A team from the Commonwealth Secretariat is currently in Kigali with the duty of making independent, on-the-spot assessment and interacting with government regarding Rwanda’s interest in joining the organisation.

Wednesday, June 04, 2008

A team from the Commonwealth Secretariat is currently in Kigali with the duty of making independent, on-the-spot assessment and interacting with government regarding Rwanda’s interest in joining the organisation. 

Rwanda is seeking to join the Commonwealth because of the benefit of being part of an organisation of member states which actively seeks and addresses the concerns and needs of its members.

As the situation stands right now, Rwanda particularly has glaring human resource gaps and would greatly benefit from technical and capacity-building assistance the organisation often affords its members.

There are quite a range of other benefits to member states which act as strong incentives for others to join. But there are also conditions to fulfill for a prospective member to be considered eligible. They include good governance, rule of law, independence of the judiciary and democracy.

Fourteen years after devastation of virtually every institutional system in the country, Rwanda is just over two months away from holding the second post-Genocide elections to determine who will be the peoples’ representatives in the national parliament for the next five years.

Talking of the national assembly, the country has the highest number of women parliamentarians in the world - 49%.

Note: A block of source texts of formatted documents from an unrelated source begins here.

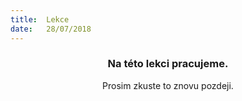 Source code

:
 ```yaml
---
title:  Lekce
date:   28/07/2018
---
```


### <center>Na této lekci pracujeme.</center>
<center>Prosim zkuste to znovu pozdeji.</center>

Rwanda was also recently reported by the Global Peace Index as second only to Tanzania on the scale of peacefulness in the whole of the Great Lakes region.

There should not be any doubt that the democratisation process the country is undergoing, particularly the confidence the masses draw from it that things can only get better, contributed significantly to the handsome rank - 76th out of 140 countries analysed.

On the independence of the judiciary, one of the things this sector deserves praise for is being able to prosecute all potential criminals including the high and mighty, the well endowed with economic or military influence; the kind of people who in feeble justice systems are able to buy freedom with money, and not with convincing courtroom arguments by their advocates. Another pointer to the team is the Gacaca traditional justice system.

Gacaca has been a hit in handling the huge Genocide cases backlog. It should be seen as an innovation Rwanda can take to the Commonwealth for old members to learn from, a novelty that should impress the Commonwealth team.